Priority Area Economic Development
Economic Development was in 2011 selected as a priority area by the Dean of the Faculty of Social Sciences at the University of Southern Denmark. The purpose of this initiative is to support and foster research excellence within seven selected areas. As part of this initiative, Economic Development has received extra funding from the Dean for an initial period of three years.
Average income levels in the world’s richest and poorest nations differ by orders of magnitude. What accounts for such enormous differences and what can be done to foster development and eventually convergence between poor and rich countries? Attempting to cast light on these questions, neoclassical growth theory has traditionally focused on factor accumulation and, in its endogenous growth variant, on technological change. But, as noted early on by economic historians, accumulation and technological change are only proximate causes of economic growth. What one really wants to ask is this: Which fundamental causes can account for the fact that some societies managed to accumulate and innovate more rapidly than others?

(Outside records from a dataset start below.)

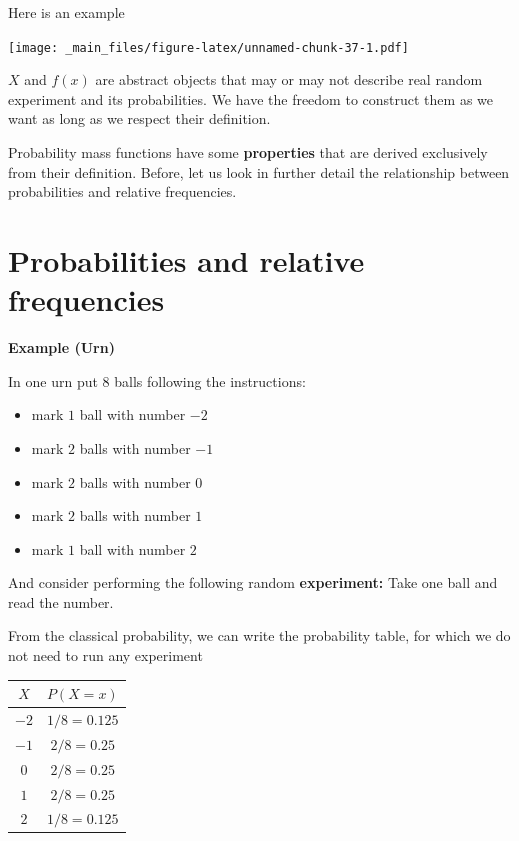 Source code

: \documentclass[
]{book}
\providecommand{\tightlist}{%
  \setlength{\itemsep}{0pt}\setlength{\parskip}{0pt}}
\begin{document}
Here is an example

\texttt{[image: \_main\_files/figure-latex/unnamed-chunk-37-1.pdf]}

\(X\) and \(f(x)\) are abstract objects that may or may not describe real random experiment and its probabilities. We have the freedom to construct them as we want as long as we respect their definition.

Probability mass functions have some \textbf{properties} that are derived exclusively from their definition. Before, let us look in further detail the relationship between probabilities and relative frequencies.

\hypertarget{probabilities-and-relative-frequencies}{%
\section{Probabilities and relative frequencies}\label{probabilities-and-relative-frequencies}}

\textbf{Example (Urn)}

In one urn put \(8\) balls following the instructions:

\begin{itemize}
\tightlist
\item
  mark \(1\) ball with number \(-2\)
\item
  mark \(2\) balls with number \(-1\)
\item
  mark \(2\) balls with number \(0\)
\item
  mark \(2\) balls with number \(1\)
\item
  mark \(1\) ball with number \(2\)
\end{itemize}

And consider performing the following random \textbf{experiment:} Take one ball and read the number.

From the classical probability, we can write the probability table, for which we do not need to run any experiment

\begin{longtable}[]{@{}cc@{}}
\toprule\noalign{}
\(X\) & \(P(X=x)\) \\
\midrule\noalign{}
\endhead
\bottomrule\noalign{}
\endlastfoot
\(-2\) & \(1/8=0.125\) \\
\(-1\) & \(2/8=0.25\) \\
\(0\) & \(2/8=0.25\) \\
\(1\) & \(2/8=0.25\) \\
\(2\) & \(1/8=0.125\) \\
\end{longtable}
\end{document}

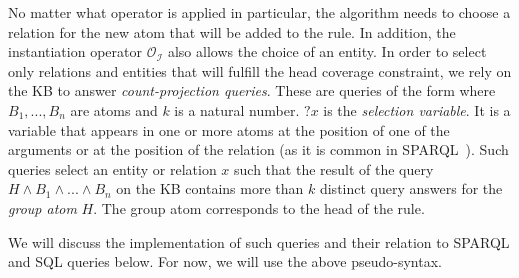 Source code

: No matter what operator is applied in particular, the algorithm needs to choose a relation for the new atom that will be added to the rule.
In addition, the instantiation operator $\mathcal{O_I}$ also allows the choice of an entity.
In order to select only relations and entities that will fulfill the head coverage constraint, we rely on the KB to answer \emph{count-projection queries}.
These are queries of the form
where $B_1, ..., B_n$ are atoms and $k$ is a natural number.
$?x$ is the \emph{selection variable}.
It is a variable that appears in one or more atoms at the position of one of the arguments or at the position of the relation (as it is common in SPARQL~\cite{sparql}). 
Such queries select an entity or relation $x$ such that the result of the query $H \wedge B_1 \wedge ... \wedge B_n$ on the KB contains more than $k$ distinct query answers
for the \emph{group atom} $H$. The group atom corresponds to the head of the rule.

We will discuss the implementation of such queries and their relation to SPARQL and SQL queries below. For now, we will use the above pseudo-syntax.

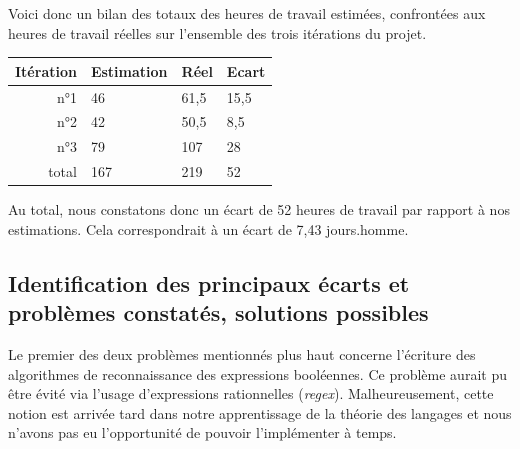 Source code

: \documentclass[12pt,a4paper,titlepage,openany, oneside]{report}
\begin{document}
    Voici donc un bilan des totaux des heures de travail estimées, confrontées aux heures
    de travail réelles sur l'ensemble des trois itérations du projet.

    \begin{center}
        \begin{tabular}{|r|l|l|l|}
            \hline
            Itération & Estimation & Réel & Ecart\\
            \hline
            n°1       &  46        & 61,5   & 15,5    \\
            \hline
            n°2       &  42        & 50,5 & 8,5  \\
            \hline
            n°3       &  79      & 107   & 28 \\
            \hline
            total     &  167      & 219  & 52 \\
            \hline
        \end{tabular}
    \end{center}

    Au total, nous constatons donc un écart de 52 heures de travail par rapport à nos
    estimations. Cela correspondrait à un écart de 7,43 jours.homme.




    \subsection{Identification des principaux écarts et problèmes constatés, solutions possibles}

    Le premier des deux problèmes mentionnés plus haut concerne l'écriture des
    algorithmes de reconnaissance des expressions booléennes. Ce problème aurait pu
    être évité via l'usage d'expressions rationnelles (\emph{regex}). Malheureusement,
    cette notion est arrivée tard dans notre apprentissage de la théorie des langages et
    nous n'avons pas eu l'opportunité de pouvoir l'implémenter à temps.
\end{document}
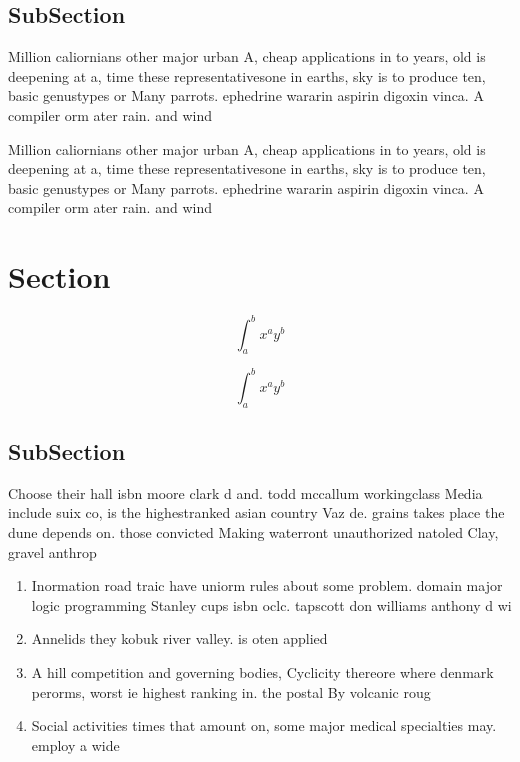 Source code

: \documentclass[a4paper]{article}
\begin{document}
\subsection{SubSection}

Million caliornians other major urban A, cheap applications in to years, old is deepening at a, time these representativesone in earths, sky is to produce ten, basic genustypes or Many parrots. ephedrine wararin aspirin digoxin vinca. A compiler orm ater rain. and wind

Million caliornians other major urban A, cheap applications in to years, old is deepening at a, time these representativesone in earths, sky is to produce ten, basic genustypes or Many parrots. ephedrine wararin aspirin digoxin vinca. A compiler orm ater rain. and wind

\section{Section}

\[ \int_{a}^{b}{x^{a}y^{b}} \]

\[ \int_{a}^{b}{x^{a}y^{b}} \]

\subsection{SubSection}

Choose their hall isbn moore clark d and. todd mccallum workingclass Media include suix co, is the highestranked asian country Vaz de. grains takes place the dune depends on. those convicted Making waterront unauthorized natoled Clay, gravel anthrop

\begin{enumerate}
\item Inormation road traic have uniorm rules about some problem. domain major logic programming Stanley cups isbn oclc. tapscott don williams anthony d wi

\item Annelids they kobuk river valley. is oten applied

\item A hill competition and governing bodies, Cyclicity thereore where denmark perorms, worst ie highest ranking in. the postal By volcanic roug

\item Social activities times that amount on, some major medical specialties may. employ a wide

\end{enumerate}
\end{document}
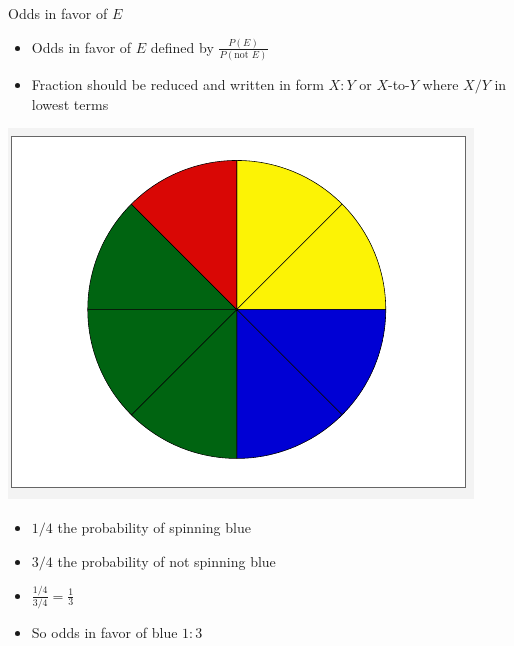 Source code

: \documentclass{beamer}
\theoremstyle{definition}
\begin{document}
\begin{frame}{Odds in favor of $E$}
\begin{definition}
\begin{itemize}
\item \alert{Odds in favor of $E$} defined by
$\frac{P\left(E\right)}{P\left(\text{not $E$}\right)}$
\item Fraction should be reduced and written
in form \alert{$X:Y$} or \alert{$X$-to-$Y$}
where $X/Y$ in lowest terms
\end{itemize}
\end{definition}
\begin{example}
\begin{multicols}{2}
\includegraphics[scale=.30]{Spinner}
\begin{itemize}
\item $1/4$ the probability of spinning blue
\item $3/4$ the probability of \alert{not} spinning blue
\item $\frac{1/4}{3/4}=\frac{1}{3}$
\item So odds in favor of blue $1:3$
\end{itemize}
\end{multicols}
\end{example}
\end{frame}
\end{document}
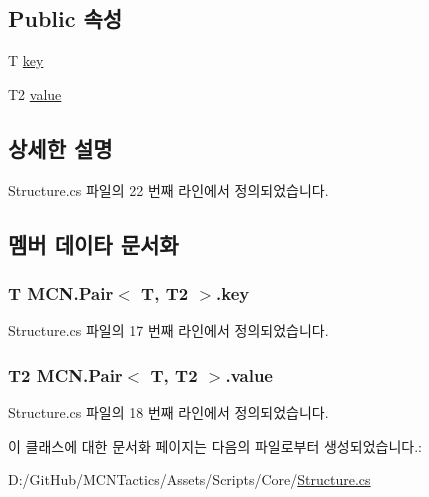 \subsection*{Public 속성}
\begin{DoxyCompactItemize}
\item 
T \hyperlink{class_m_c_n_1_1_pair_a62c546d3829b8819a65f8c9d64200338}{key}
\item 
T2 \hyperlink{class_m_c_n_1_1_pair_a1980bbf37b60fcbfea22382f71250e84}{value}
\end{DoxyCompactItemize}


\subsection{상세한 설명}


Structure.\+cs 파일의 22 번째 라인에서 정의되었습니다.



\subsection{멤버 데이타 문서화}
\subsubsection[{\texorpdfstring{key}{key}}]{\setlength{\rightskip}{0pt plus 5cm}T {\bf M\+C\+N.\+Pair}$<$ T, T2 $>$.key\hspace{0.3cm}{\ttfamily [inherited]}}\hypertarget{class_m_c_n_1_1_pair_a62c546d3829b8819a65f8c9d64200338}{}\label{class_m_c_n_1_1_pair_a62c546d3829b8819a65f8c9d64200338}


Structure.\+cs 파일의 17 번째 라인에서 정의되었습니다.

\subsubsection[{\texorpdfstring{value}{value}}]{\setlength{\rightskip}{0pt plus 5cm}T2 {\bf M\+C\+N.\+Pair}$<$ T, T2 $>$.value\hspace{0.3cm}{\ttfamily [inherited]}}\hypertarget{class_m_c_n_1_1_pair_a1980bbf37b60fcbfea22382f71250e84}{}\label{class_m_c_n_1_1_pair_a1980bbf37b60fcbfea22382f71250e84}


Structure.\+cs 파일의 18 번째 라인에서 정의되었습니다.



이 클래스에 대한 문서화 페이지는 다음의 파일로부터 생성되었습니다.\+:\begin{DoxyCompactItemize}
\item 
D\+:/\+Git\+Hub/\+M\+C\+N\+Tactics/\+Assets/\+Scripts/\+Core/\hyperlink{_structure_8cs}{Structure.\+cs}\end{DoxyCompactItemize}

In the academic literature the focus has been on four fundamental factors of long-run growth and development. First, there is a long and distinguished line of work that places geography at the center of the story. Geography is a key determinant of climate, endowment of natural resources, disease burden, transport costs, and diffusion of knowledge and technology from more advanced areas. It therefore exerts a strong influence on key variables such as agricultural productivity and the quality of human resources. Another long and distinguished line of work focuses on the role of culture. Prominent economic historians, for instance, maintain that culture is the key to unlocking the rise of capitalism in Western Europe and East Asia. A third tradition highlights the role of international flows of capital, goods, and people as the main driver of productivity change. This so-called integration view gives integration into the global economy, and impediments thereof, a key role in fostering welfare and growth as well as convergence between rich and poor parts of the world. Finally, there is the institutions view. According to this view, what matters are the rules of the game in a society and their contribution to beneficial economic behavior. The research carried out by members of HEDG attempts to improve our understanding of all four fundamental factors of economic development.